The five refineries receiving these most recent exemptions produced about 3.4 billion gallons of gasoline and diesel fuel in 2017, resulting in 366 million Renewable Identification Numbers being exempted. RINS are credits that can be traded and used to satisfy RFS obligations. A refiner that has more than satisfied its blending obligations can sell its RIN credits to another refiner that hasn’t met its EPA blending requirement.

Currently, EPA has two remaining refinery exemption petitions for 2017. Refineries have also submitted 39 petitions for 2018 exemptions that EPA has yet to make a decision on. NCGA is part of a legal action being taken against EPA for abusing the Small Refinery Exemptions and will continue to stand up for farmers and a strong RFS, says NCGA President Lynn Chrisp.

Iowa Corn Growers Association President Curt Mether says, “The EPA needs to stop granting these unnecessary waivers, disgracing farmers and their hardworking renewable products. Farmers are already dealing with tough economic times. It’s time EPA is held to a higher standard in RFS implementation. It’s time to restore the intent and strength of the RFS.” 

Biodiesel demand undercut

The National Biodiesel Board is also condemning EPA for issuing the five new small refinery exemptions retroactively for 2017. “EPA Administrator Andrew Wheeler is unfortunately following in the footsteps of his predecessor Scott Pruitt, undercutting demand for biodiesel and renewable fuel by handing out retroactive small refinery exemptions to every refinery that asks for one,” says Kurt Kovarik, NBB vice president. “It appears to be business as usual at EPA with no effort to ensure the renewable volume obligations [RVO] are made whole following the exemptions.
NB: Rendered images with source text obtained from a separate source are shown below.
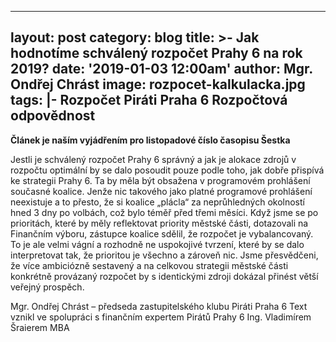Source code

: ---
layout: post
category: blog
title: >-
  Jak hodnotíme schválený rozpočet Prahy 6 na rok 2019?
date: '2019-01-03 12:00am'
author: Mgr. Ondřej Chrást
image: rozpocet-kalkulacka.jpg
tags: |-
  Rozpočet
  Piráti Praha 6
  Rozpočtová odpovědnost
  ---
**Článek je naším vyjádřením pro listopadové číslo časopisu Šestka**

Jestli je schválený rozpočet Prahy 6 správný a jak je alokace zdrojů v rozpočtu optimální by se dalo posoudit pouze podle toho, 
jak dobře přispívá ke strategii Prahy 6. Ta by měla být obsažena v programovém prohlášení současné koalice. Jenže nic takového jako 
platné programové prohlášení neexistuje a to přesto, že si koalice „plácla“ za neprůhledných okolností hned 3 dny po volbách, což bylo 
téměř před třemi měsíci. Když jsme se po prioritách, které by měly reflektovat priority městské části, dotazovali na Finančním výboru, 
zástupce koalice sdělil, že rozpočet je vybalancovaný. To je ale velmi vágní a rozhodně ne uspokojivé tvrzení, které by se dalo 
interpretovat tak, že prioritou je všechno a zároveň nic. Jsme přesvědčeni, že více ambiciózně sestavený a na celkovou strategii 
městské části konkrétně provázaný rozpočet by s identickými zdroji dokázal přinést větší veřejný prospěch.

Mgr. Ondřej Chrást – předseda zastupitelského klubu Piráti Praha 6
Text vznikl ve spolupráci s finančním expertem Pirátů Prahy 6 Ing. Vladimírem Šraierem MBA





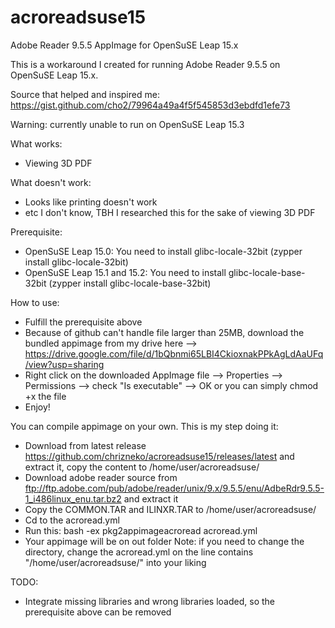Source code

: # acroreadsuse15
Adobe Reader 9.5.5 AppImage for OpenSuSE Leap 15.x

This is a workaround I created for running Adobe Reader 9.5.5 on OpenSuSE Leap 15.x.

Source that helped and inspired me: https://gist.github.com/cho2/79964a49a4f5f545853d3ebdfd1efe73

Warning: currently unable to run on OpenSuSE Leap 15.3

What works:
- Viewing 3D PDF

What doesn't work:
- Looks like printing doesn't work
- etc I don't know, TBH I researched this for the sake of viewing 3D PDF

Prerequisite:
- OpenSuSE Leap 15.0: You need to install glibc-locale-32bit (zypper install glibc-locale-32bit)
- OpenSuSE Leap 15.1 and 15.2: You need to install glibc-locale-base-32bit (zypper install glibc-locale-base-32bit)

How to use:
- Fulfill the prerequisite above
- Because of github can't handle file larger than 25MB, download the bundled appimage from my drive here --> https://drive.google.com/file/d/1bQbnmi65LBI4CkioxnakPPkAgLdAaUFq/view?usp=sharing
- Right click on the downloaded AppImage file --> Properties --> Permissions --> check "Is executable" --> OK
  or you can simply chmod +x the file
- Enjoy!

You can compile appimage on your own. This is my step doing it:
- Download from latest release https://github.com/chrizneko/acroreadsuse15/releases/latest and extract it, copy the content to /home/user/acroreadsuse/
- Download adobe reader source from ftp://ftp.adobe.com/pub/adobe/reader/unix/9.x/9.5.5/enu/AdbeRdr9.5.5-1_i486linux_enu.tar.bz2 and extract it
- Copy the COMMON.TAR and ILINXR.TAR to /home/user/acroreadsuse/
- Cd to the acroread.yml
- Run this: bash -ex pkg2appimageacroread acroread.yml
- Your appimage will be on out folder
Note: if you need to change the directory, change the acroread.yml on the line contains "/home/user/acroreadsuse/" into your liking

TODO:
- Integrate missing libraries and wrong libraries loaded, so the prerequisite above can be removed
America’s farmers, biofuel producers and the environment are directly harmed.”

The 2017 volumes for biomass-based diesel were set at 2 billion gallons, well below the biodiesel industry’s proven ability to produce the fuel. Now, the retroactive small refinery exemptions for 2017 have cut the obligation by a total of 240 million gallons, or 12%, Kovarik says. “Because they’re retroactive exemptions, the reduced demand for biodiesel will hit our industry throughout 2019. This is just another action by EPA to put big oil interests over America’s soybean farmers and biodiesel producers.”
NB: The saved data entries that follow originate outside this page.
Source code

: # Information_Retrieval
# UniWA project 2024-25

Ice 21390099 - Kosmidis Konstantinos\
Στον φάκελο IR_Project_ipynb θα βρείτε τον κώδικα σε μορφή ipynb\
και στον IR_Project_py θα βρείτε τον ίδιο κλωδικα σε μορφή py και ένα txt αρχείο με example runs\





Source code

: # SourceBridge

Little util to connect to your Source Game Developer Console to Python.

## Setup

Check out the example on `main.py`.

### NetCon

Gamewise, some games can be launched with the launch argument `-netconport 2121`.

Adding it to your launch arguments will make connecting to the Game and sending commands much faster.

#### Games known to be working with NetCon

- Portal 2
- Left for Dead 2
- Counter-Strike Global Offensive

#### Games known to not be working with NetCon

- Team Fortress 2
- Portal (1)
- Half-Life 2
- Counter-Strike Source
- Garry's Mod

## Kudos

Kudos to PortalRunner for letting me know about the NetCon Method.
The five new small refinery exemptions reduced the 2017 RVO for biodiesel by an additional 48 million gallons. Previously granted exemptions had reduced the 2017 RVO by 192 million gallons. EPA’s annual small refinery exemptions for 2015, 2016 and 2017 have now reduced biomass-based diesel demand by more than 360 million gallons.
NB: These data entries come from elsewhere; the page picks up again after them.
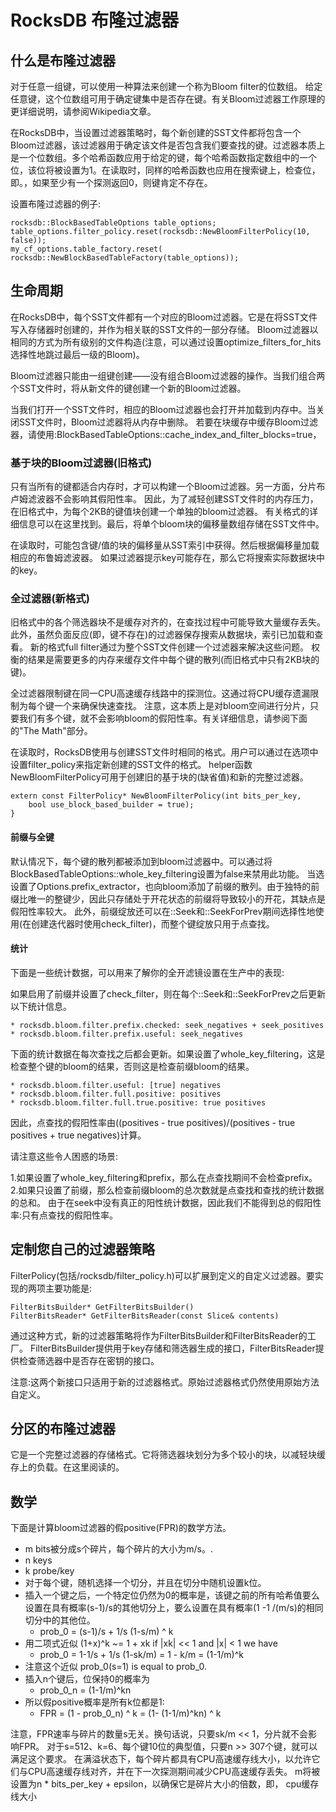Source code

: # RocksDB 布隆过滤器

## 什么是布隆过滤器

对于任意一组键，可以使用一种算法来创建一个称为Bloom filter的位数组。
给定任意键，这个位数组可用于确定键集中是否存在键。有关Bloom过滤器工作原理的更详细说明，请参阅Wikipedia文章。

在RocksDB中，当设置过滤器策略时，每个新创建的SST文件都将包含一个Bloom过滤器，该过滤器用于确定该文件是否包含我们要查找的键。过滤器本质上是一个位数组。多个哈希函数应用于给定的键，每个哈希函数指定数组中的一个位，该位将被设置为1。在读取时，同样的哈希函数也应用在搜索键上，检查位，即。，如果至少有一个探测返回0，则键肯定不存在。

设置布隆过滤器的例子:

    rocksdb::BlockBasedTableOptions table_options;
    table_options.filter_policy.reset(rocksdb::NewBloomFilterPolicy(10, false));
    my_cf_options.table_factory.reset(
    rocksdb::NewBlockBasedTableFactory(table_options));

## 生命周期

在RocksDB中，每个SST文件都有一个对应的Bloom过滤器。它是在将SST文件写入存储器时创建的，并作为相关联的SST文件的一部分存储。
Bloom过滤器以相同的方式为所有级别的文件构造(注意，可以通过设置optimize_filters_for_hits选择性地跳过最后一级的Bloom)。

Bloom过滤器只能由一组键创建——没有组合Bloom过滤器的操作。当我们组合两个SST文件时，将从新文件的键创建一个新的Bloom过滤器。

当我们打开一个SST文件时，相应的Bloom过滤器也会打开并加载到内存中。当关闭SST文件时，Bloom过滤器将从内存中删除。
若要在块缓存中缓存Bloom过滤器，请使用:BlockBasedTableOptions::cache_index_and_filter_blocks=true，

### 基于块的Bloom过滤器(旧格式)

只有当所有的键都适合内存时，才可以构建一个Bloom过滤器。另一方面，分片布卢姆滤波器不会影响其假阳性率。
因此，为了减轻创建SST文件时的内存压力，在旧格式中，为每个2KB的键值块创建一个单独的bloom过滤器。
有关格式的详细信息可以在这里找到。最后，将单个bloom块的偏移量数组存储在SST文件中。

在读取时，可能包含键/值的块的偏移量从SST索引中获得。然后根据偏移量加载相应的布鲁姆滤波器。
如果过滤器提示key可能存在，那么它将搜索实际数据块中的key。

### 全过滤器(新格式)

旧格式中的各个筛选器块不是缓存对齐的，在查找过程中可能导致大量缓存丢失。
此外，虽然负面反应(即，键不存在)的过滤器保存搜索从数据块，索引已加载和查看。
新的格式full filter通过为整个SST文件创建一个过滤器来解决这些问题。
权衡的结果是需要更多的内存来缓存文件中每个键的散列(而旧格式中只有2KB块的键)。

全过滤器限制键在同一CPU高速缓存线路中的探测位。这通过将CPU缓存遗漏限制为每个键一个来确保快速查找。
注意，这本质上是对bloom空间进行分片，只要我们有多个键，就不会影响bloom的假阳性率。有关详细信息，请参阅下面的"The Math"部分。

在读取时，RocksDB使用与创建SST文件时相同的格式。用户可以通过在选项中设置filter_policy来指定新创建的SST文件的格式。
helper函数NewBloomFilterPolicy可用于创建旧的基于块的(缺省值)和新的完整过滤器。

    extern const FilterPolicy* NewBloomFilterPolicy(int bits_per_key,
        bool use_block_based_builder = true);
    }

#### 前缀与全键

默认情况下，每个键的散列都被添加到bloom过滤器中。可以通过将BlockBasedTableOptions::whole_key_filtering设置为false来禁用此功能。
当选设置了Options.prefix_extractor，也向bloom添加了前缀的散列。由于独特的前缀比唯一的整键少，因此只存储处于开花状态的前缀将导致较小的开花，其缺点是假阳性率较大。
此外，前缀绽放还可以在::Seek和::SeekForPrev期间选择性地使用(在创建迭代器时使用check_filter)，而整个键绽放只用于点查找。

#### 统计

下面是一些统计数据，可以用来了解你的全开滤镜设置在生产中的表现:

如果启用了前缀并设置了check_filter，则在每个::Seek和::SeekForPrev之后更新以下统计信息。

    * rocksdb.bloom.filter.prefix.checked: seek_negatives + seek_positives
    * rocksdb.bloom.filter.prefix.useful: seek_negatives
    
下面的统计数据在每次查找之后都会更新。如果设置了whole_key_filtering，这是检查整个键的bloom的结果，否则这是检查前缀bloom的结果。

    * rocksdb.bloom.filter.useful: [true] negatives
    * rocksdb.bloom.filter.full.positive: positives
    * rocksdb.bloom.filter.full.true.positive: true positives

因此，点查找的假阳性率由((positives - true positives)/(positives - true positives + true negatives)计算。

请注意这些令人困惑的场景:

1.如果设置了whole_key_filtering和prefix，那么在点查找期间不会检查prefix。
2.如果只设置了前缀，那么检查前缀bloom的总次数就是点查找和查找的统计数据的总和。
  由于在seek中没有真正的阳性统计数据，因此我们不能得到总的假阳性率:只有点查找的假阳性率。

## 定制您自己的过滤器策略

FilterPolicy(包括/rocksdb/filter_policy.h)可以扩展到定义的自定义过滤器。要实现的两项主要功能是:

    FilterBitsBuilder* GetFilterBitsBuilder()
    FilterBitsReader* GetFilterBitsReader(const Slice& contents)

通过这种方式，新的过滤器策略将作为FilterBitsBuilder和FilterBitsReader的工厂。
FilterBitsBuilder提供用于key存储和筛选器生成的接口，FilterBitsReader提供检查筛选器中是否存在密钥的接口。

注意:这两个新接口只适用于新的过滤器格式。原始过滤器格式仍然使用原始方法自定义。

## 分区的布隆过滤器

它是一个完整过滤器的存储格式。它将筛选器块划分为多个较小的块，以减轻块缓存上的负载。在这里阅读的。

## 数学

下面是计算bloom过滤器的假positive(FPR)的数学方法。

* m bits被分成s个碎片，每个碎片的大小为m/s。.
* n keys
* k probe/key
* 对于每个键，随机选择一个切分，并且在切分中随机设置k位。
* 插入一个键之后，一个特定位仍然为0的概率是，该键之前的所有哈希值要么设置在具有概率(s-1)/s的其他切分上，要么设置在具有概率(1 -1 /(m/s)的相同切分中的其他位。
    * prob_0 = (s-1)/s + 1/s (1-s/m) ^ k
* 用二项式近似 (1+x)^k ~= 1 + xk if |xk| << 1 and |x| < 1 we have
    * prob_0 = 1-1/s + 1/s (1-sk/m) = 1 - k/m = (1-1/m)^k
* 注意这个近似 prob_0(s=1) is equal to prob_0.
* 插入n个键后，位保持0的概率为
    * prob_0_n = (1-1/m)^kn
* 所以假positive概率是所有k位都是1:
    * FPR = (1 - prob_0_n) ^ k = (1- (1-1/m)^kn) ^ k

注意，FPR速率与碎片的数量s无关。换句话说，只要sk/m << 1，分片就不会影响FPR。
对于s=512、k=6、每个键10位的典型值，只要n >> 307个键，就可以满足这个要求。
在满溢状态下，每个碎片都具有CPU高速缓存线大小，以允许它们与CPU高速缓存线对齐，并在下一次探测期间减少CPU高速缓存丢失。
m将被设置为n * bits_per_key + epsilon，以确保它是碎片大小的倍数，即， cpu缓存线大小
Wrong way for ethanol consumption

With another five of these RIN small refinery waivers being handed out, Geoff Cooper, executive vice president of the Renewable Fuels Association, says, “It’s extremely disappointing and outrageous, especially as the summer driving season is just around the corner. This is an important indicator and potential bellwether of future EPA decisions on waiver petitions. There are still 39 petitions by refiners for 2018 exemptions awaiting action. Hopefully, we can get some of those stopped.”

These EPA waivers subvert the RFS and the will of Congress, undermine the growth of the biofuels industry and destroy demand for U.S. farm products, says National Farmers Union President Roger Johnson. “President Trump has promised farmers for over two years now that his administration will advance the biofuels industry and expand markets for our farm products. Yet his actions and these by his EPA are to blame for significant markets being taken away from family farmers.”

Late last year EPA granted a waiver to a refinery owned by Exxon Mobil, the largest American oil and gas corporation. Waivers have been granted to refiners who are not small and are not having profitability issues. “The handing out of these unjustified waivers must end immediately,” Johnson says, “and the demand that has been destroyed to date must be accounted for in future RFS obligations.”